Stored data
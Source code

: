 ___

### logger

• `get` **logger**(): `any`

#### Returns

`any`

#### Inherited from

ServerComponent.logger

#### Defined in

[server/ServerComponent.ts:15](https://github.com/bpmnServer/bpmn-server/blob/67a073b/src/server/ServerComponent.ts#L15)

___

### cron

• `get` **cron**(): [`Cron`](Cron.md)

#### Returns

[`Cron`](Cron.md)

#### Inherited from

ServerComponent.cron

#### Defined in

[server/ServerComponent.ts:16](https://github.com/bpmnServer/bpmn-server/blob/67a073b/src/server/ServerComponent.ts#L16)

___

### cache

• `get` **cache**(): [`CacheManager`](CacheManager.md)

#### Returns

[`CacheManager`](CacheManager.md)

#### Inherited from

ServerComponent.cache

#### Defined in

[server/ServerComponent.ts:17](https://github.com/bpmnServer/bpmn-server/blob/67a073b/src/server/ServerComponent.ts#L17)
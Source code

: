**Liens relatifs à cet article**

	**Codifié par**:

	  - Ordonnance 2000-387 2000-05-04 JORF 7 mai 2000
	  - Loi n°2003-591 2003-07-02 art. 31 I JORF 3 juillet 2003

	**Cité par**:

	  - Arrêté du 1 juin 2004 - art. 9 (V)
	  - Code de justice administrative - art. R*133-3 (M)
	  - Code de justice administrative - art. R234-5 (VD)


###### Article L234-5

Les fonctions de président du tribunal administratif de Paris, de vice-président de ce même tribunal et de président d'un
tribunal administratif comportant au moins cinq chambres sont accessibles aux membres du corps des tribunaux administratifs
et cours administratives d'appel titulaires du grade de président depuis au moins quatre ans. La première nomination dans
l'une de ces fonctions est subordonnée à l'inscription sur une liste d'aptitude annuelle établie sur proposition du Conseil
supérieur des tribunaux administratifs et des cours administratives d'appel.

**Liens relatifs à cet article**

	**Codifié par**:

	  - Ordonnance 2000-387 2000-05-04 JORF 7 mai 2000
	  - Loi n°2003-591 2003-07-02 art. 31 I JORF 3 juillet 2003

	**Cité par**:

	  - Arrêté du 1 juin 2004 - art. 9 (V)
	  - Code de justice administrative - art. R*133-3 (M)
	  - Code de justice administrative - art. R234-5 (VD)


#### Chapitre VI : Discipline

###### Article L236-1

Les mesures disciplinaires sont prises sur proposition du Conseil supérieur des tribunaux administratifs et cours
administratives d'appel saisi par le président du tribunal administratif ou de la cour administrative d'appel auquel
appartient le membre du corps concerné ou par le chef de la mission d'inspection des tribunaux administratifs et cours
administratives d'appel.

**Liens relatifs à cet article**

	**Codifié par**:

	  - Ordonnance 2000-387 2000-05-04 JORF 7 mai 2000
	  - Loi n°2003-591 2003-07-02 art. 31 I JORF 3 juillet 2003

Exercise prompt
The data above should be reproduced in full and exactly.

Task output
Source code

: ___

### logger

• `get` **logger**(): `any`

#### Returns

`any`

#### Inherited from

ServerComponent.logger

#### Defined in

[server/ServerComponent.ts:15](https://github.com/bpmnServer/bpmn-server/blob/67a073b/src/server/ServerComponent.ts#L15)

___

### cron

• `get` **cron**(): [`Cron`](Cron.md)

#### Returns

[`Cron`](Cron.md)

#### Inherited from

ServerComponent.cron

#### Defined in

[server/ServerComponent.ts:16](https://github.com/bpmnServer/bpmn-server/blob/67a073b/src/server/ServerComponent.ts#L16)

___

### cache

• `get` **cache**(): [`CacheManager`](CacheManager.md)

#### Returns

[`CacheManager`](CacheManager.md)

#### Inherited from

ServerComponent.cache

#### Defined in

[server/ServerComponent.ts:17](https://github.com/bpmnServer/bpmn-server/blob/67a073b/src/server/ServerComponent.ts#L17)
Source code

:**Liens relatifs à cet article**

	**Codifié par**:

	  - Ordonnance 2000-387 2000-05-04 JORF 7 mai 2000
	  - Loi n°2003-591 2003-07-02 art. 31 I JORF 3 juillet 2003

	**Cité par**:

	  - Arrêté du 1 juin 2004 - art. 9 (V)
	  - Code de justice administrative - art. R*133-3 (M)
	  - Code de justice administrative - art. R234-5 (VD)


###### Article L234-5

Les fonctions de président du tribunal administratif de Paris, de vice-président de ce même tribunal et de président d'un
tribunal administratif comportant au moins cinq chambres sont accessibles aux membres du corps des tribunaux administratifs
et cours administratives d'appel titulaires du grade de président depuis au moins quatre ans. La première nomination dans
l'une de ces fonctions est subordonnée à l'inscription sur une liste d'aptitude annuelle établie sur proposition du Conseil
supérieur des tribunaux administratifs et des cours administratives d'appel.

**Liens relatifs à cet article**

	**Codifié par**:

	  - Ordonnance 2000-387 2000-05-04 JORF 7 mai 2000
	  - Loi n°2003-591 2003-07-02 art. 31 I JORF 3 juillet 2003

	**Cité par**:

	  - Arrêté du 1 juin 2004 - art. 9 (V)
	  - Code de justice administrative - art. R*133-3 (M)
	  - Code de justice administrative - art. R234-5 (VD)


#### Chapitre VI : Discipline

###### Article L236-1

Les mesures disciplinaires sont prises sur proposition du Conseil supérieur des tribunaux administratifs et cours
administratives d'appel saisi par le président du tribunal administratif ou de la cour administrative d'appel auquel
appartient le membre du corps concerné ou par le chef de la mission d'inspection des tribunaux administratifs et cours
administratives d'appel.

**Liens relatifs à cet article**

	**Codifié par**:

	  - Ordonnance 2000-387 2000-05-04 JORF 7 mai 2000
	  - Loi n°2003-591 2003-07-02 art. 31 I JORF 3 juillet 2003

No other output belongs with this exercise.